> _TRY IT_: Where in the data below does the word "also" appear? Copy every line that has it.

** AVAILABLE RECORDS follows **

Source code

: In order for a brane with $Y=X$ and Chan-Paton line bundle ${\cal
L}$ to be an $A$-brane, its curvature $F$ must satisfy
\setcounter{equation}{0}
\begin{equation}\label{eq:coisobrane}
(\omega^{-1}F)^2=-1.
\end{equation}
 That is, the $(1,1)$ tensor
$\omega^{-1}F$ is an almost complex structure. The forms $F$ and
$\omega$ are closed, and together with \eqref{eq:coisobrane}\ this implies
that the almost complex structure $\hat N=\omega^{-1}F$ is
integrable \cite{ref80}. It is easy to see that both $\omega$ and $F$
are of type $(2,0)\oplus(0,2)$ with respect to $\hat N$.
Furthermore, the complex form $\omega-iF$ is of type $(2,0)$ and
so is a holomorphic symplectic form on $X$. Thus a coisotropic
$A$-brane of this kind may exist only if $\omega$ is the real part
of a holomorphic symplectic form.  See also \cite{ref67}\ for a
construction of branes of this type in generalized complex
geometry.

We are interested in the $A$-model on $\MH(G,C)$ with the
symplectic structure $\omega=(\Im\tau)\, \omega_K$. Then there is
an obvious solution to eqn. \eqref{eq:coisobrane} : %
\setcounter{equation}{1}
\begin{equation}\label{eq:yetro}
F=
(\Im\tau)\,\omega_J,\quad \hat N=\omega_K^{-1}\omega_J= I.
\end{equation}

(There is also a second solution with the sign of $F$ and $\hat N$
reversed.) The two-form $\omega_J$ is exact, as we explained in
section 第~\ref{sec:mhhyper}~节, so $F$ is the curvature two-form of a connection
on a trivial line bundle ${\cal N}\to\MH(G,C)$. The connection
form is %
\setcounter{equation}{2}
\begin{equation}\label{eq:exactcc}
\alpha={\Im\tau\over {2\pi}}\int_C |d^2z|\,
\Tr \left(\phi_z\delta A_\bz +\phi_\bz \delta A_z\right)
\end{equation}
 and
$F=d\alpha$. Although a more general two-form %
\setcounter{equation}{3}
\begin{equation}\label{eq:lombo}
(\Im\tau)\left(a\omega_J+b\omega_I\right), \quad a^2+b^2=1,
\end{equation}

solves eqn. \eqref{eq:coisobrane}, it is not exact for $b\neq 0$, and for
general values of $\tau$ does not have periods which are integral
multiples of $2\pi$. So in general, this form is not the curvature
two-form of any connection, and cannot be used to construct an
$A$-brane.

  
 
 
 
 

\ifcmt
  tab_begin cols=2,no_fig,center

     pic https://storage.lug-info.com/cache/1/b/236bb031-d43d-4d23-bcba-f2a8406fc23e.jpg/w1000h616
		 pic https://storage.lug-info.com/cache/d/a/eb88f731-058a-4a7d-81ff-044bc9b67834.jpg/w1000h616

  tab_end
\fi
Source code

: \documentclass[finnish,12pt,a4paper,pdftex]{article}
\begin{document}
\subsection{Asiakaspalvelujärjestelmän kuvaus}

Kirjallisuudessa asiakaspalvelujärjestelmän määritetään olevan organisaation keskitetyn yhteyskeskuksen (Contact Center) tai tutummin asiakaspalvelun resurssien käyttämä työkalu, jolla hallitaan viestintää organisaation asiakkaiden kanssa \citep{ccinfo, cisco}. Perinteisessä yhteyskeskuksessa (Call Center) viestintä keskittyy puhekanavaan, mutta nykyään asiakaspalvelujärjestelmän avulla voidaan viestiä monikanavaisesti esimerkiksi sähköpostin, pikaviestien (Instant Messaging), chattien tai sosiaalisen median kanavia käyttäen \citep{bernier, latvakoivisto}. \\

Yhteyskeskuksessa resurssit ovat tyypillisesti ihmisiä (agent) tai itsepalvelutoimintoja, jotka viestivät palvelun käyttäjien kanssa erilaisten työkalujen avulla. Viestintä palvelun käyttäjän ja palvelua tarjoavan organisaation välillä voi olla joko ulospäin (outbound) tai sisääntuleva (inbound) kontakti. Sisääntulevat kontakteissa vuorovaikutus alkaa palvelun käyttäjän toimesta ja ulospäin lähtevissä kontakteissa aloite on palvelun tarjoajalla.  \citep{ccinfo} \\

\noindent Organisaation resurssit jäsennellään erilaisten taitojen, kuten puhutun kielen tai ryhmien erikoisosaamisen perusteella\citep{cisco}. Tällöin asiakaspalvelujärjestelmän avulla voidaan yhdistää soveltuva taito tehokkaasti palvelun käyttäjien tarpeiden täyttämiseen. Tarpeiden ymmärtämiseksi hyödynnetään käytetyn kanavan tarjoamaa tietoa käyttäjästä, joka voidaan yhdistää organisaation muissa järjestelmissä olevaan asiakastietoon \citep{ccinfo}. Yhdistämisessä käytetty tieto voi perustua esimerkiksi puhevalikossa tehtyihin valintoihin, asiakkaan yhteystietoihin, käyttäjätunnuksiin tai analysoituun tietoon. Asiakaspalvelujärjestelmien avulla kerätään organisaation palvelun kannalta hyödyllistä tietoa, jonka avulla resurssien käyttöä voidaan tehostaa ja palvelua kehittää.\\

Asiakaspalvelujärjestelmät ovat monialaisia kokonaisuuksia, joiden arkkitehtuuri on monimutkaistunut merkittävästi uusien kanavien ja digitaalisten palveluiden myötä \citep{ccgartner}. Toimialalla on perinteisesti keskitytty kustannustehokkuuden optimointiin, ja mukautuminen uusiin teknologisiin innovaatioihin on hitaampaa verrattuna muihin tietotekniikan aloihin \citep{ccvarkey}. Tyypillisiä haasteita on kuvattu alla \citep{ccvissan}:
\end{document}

** End of AVAILABLE RECORDS **

> _ANSWER TO THIS PROBLEM_:
of a holomorphic symplectic form.  See also \cite{ref67}\ for a
(There is also a second solution with the sign of $F$ and $\hat N$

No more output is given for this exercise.